● **Problem to solve**: Without omission or alteration, write out all of the data.

(Dataset excerpts begins)

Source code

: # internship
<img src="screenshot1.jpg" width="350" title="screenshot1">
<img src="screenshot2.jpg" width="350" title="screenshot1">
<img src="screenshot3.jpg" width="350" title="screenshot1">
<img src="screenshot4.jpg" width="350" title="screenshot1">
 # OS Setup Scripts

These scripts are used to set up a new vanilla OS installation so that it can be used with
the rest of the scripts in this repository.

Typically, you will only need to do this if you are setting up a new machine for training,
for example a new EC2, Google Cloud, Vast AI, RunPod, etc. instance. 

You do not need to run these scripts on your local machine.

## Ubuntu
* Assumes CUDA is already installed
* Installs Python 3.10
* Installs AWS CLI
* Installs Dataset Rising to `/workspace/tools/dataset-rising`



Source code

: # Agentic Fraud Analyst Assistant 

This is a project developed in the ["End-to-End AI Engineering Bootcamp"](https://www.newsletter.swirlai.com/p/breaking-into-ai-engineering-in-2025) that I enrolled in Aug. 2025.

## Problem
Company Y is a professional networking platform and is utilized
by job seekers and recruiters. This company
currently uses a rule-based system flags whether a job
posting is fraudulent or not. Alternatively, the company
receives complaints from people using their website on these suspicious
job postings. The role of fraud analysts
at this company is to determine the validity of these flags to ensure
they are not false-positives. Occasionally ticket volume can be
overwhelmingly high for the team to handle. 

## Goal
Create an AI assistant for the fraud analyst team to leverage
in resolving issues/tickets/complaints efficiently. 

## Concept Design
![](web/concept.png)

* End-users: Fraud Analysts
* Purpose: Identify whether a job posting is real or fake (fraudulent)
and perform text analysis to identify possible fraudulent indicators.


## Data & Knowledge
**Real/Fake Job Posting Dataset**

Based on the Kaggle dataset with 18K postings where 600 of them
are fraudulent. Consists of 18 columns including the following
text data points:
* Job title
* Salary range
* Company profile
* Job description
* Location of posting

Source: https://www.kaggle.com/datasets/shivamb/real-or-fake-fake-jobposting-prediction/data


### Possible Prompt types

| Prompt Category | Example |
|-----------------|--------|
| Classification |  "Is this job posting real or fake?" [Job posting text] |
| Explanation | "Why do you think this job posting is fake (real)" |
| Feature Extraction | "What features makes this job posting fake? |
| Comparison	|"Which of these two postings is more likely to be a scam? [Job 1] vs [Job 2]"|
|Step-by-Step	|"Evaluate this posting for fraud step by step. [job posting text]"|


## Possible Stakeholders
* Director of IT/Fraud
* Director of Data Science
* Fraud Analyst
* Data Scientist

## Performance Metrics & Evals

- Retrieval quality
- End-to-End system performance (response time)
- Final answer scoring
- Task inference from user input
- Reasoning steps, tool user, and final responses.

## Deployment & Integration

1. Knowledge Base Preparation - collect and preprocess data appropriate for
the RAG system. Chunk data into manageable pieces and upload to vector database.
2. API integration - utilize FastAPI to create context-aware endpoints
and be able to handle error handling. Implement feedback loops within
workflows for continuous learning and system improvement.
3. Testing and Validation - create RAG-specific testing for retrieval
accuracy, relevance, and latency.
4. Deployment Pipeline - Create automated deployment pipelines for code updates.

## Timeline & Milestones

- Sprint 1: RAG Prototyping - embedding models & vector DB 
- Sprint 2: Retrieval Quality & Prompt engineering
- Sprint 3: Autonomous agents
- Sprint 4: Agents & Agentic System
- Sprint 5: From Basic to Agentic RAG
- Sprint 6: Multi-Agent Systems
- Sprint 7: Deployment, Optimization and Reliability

(Dataset excerpts ends)

● **Result of the task**:
Source code

: # internship
<img src="screenshot1.jpg" width="350" title="screenshot1">
<img src="screenshot2.jpg" width="350" title="screenshot1">
<img src="screenshot3.jpg" width="350" title="screenshot1">
<img src="screenshot4.jpg" width="350" title="screenshot1">
 # OS Setup Scripts

These scripts are used to set up a new vanilla OS installation so that it can be used with
the rest of the scripts in this repository.

Typically, you will only need to do this if you are setting up a new machine for training,
for example a new EC2, Google Cloud, Vast AI, RunPod, etc. instance. 

You do not need to run these scripts on your local machine.

## Ubuntu
* Assumes CUDA is already installed
* Installs Python 3.10
* Installs AWS CLI
* Installs Dataset Rising to `/workspace/tools/dataset-rising`



Source code

: # Agentic Fraud Analyst Assistant 

This is a project developed in the ["End-to-End AI Engineering Bootcamp"](https://www.newsletter.swirlai.com/p/breaking-into-ai-engineering-in-2025) that I enrolled in Aug. 2025.

## Problem
Company Y is a professional networking platform and is utilized
by job seekers and recruiters. This company
currently uses a rule-based system flags whether a job
posting is fraudulent or not. Alternatively, the company
receives complaints from people using their website on these suspicious
job postings. The role of fraud analysts
at this company is to determine the validity of these flags to ensure
they are not false-positives. Occasionally ticket volume can be
overwhelmingly high for the team to handle. 

## Goal
Create an AI assistant for the fraud analyst team to leverage
in resolving issues/tickets/complaints efficiently. 

## Concept Design
![](web/concept.png)

* End-users: Fraud Analysts
* Purpose: Identify whether a job posting is real or fake (fraudulent)
and perform text analysis to identify possible fraudulent indicators.


## Data & Knowledge
**Real/Fake Job Posting Dataset**

Based on the Kaggle dataset with 18K postings where 600 of them
are fraudulent. Consists of 18 columns including the following
text data points:
* Job title
* Salary range
* Company profile
* Job description
* Location of posting

Source: https://www.kaggle.com/datasets/shivamb/real-or-fake-fake-jobposting-prediction/data


### Possible Prompt types

| Prompt Category | Example |
|-----------------|--------|
| Classification |  "Is this job posting real or fake?" [Job posting text] |
| Explanation | "Why do you think this job posting is fake (real)" |
| Feature Extraction | "What features makes this job posting fake? |
| Comparison	|"Which of these two postings is more likely to be a scam? [Job 1] vs [Job 2]"|
|Step-by-Step	|"Evaluate this posting for fraud step by step. [job posting text]"|


## Possible Stakeholders
* Director of IT/Fraud
* Director of Data Science
* Fraud Analyst
* Data Scientist

## Performance Metrics & Evals

- Retrieval quality
- End-to-End system performance (response time)
- Final answer scoring
- Task inference from user input
- Reasoning steps, tool user, and final responses.

## Deployment & Integration

1. Knowledge Base Preparation - collect and preprocess data appropriate for
the RAG system. Chunk data into manageable pieces and upload to vector database.
2. API integration - utilize FastAPI to create context-aware endpoints
and be able to handle error handling. Implement feedback loops within
workflows for continuous learning and system improvement.
3. Testing and Validation - create RAG-specific testing for retrieval
accuracy, relevance, and latency.
4. Deployment Pipeline - Create automated deployment pipelines for code updates.

## Timeline & Milestones

- Sprint 1: RAG Prototyping - embedding models & vector DB 
- Sprint 2: Retrieval Quality & Prompt engineering
- Sprint 3: Autonomous agents
- Sprint 4: Agents & Agentic System
- Sprint 5: From Basic to Agentic RAG
- Sprint 6: Multi-Agent Systems
- Sprint 7: Deployment, Optimization and Reliability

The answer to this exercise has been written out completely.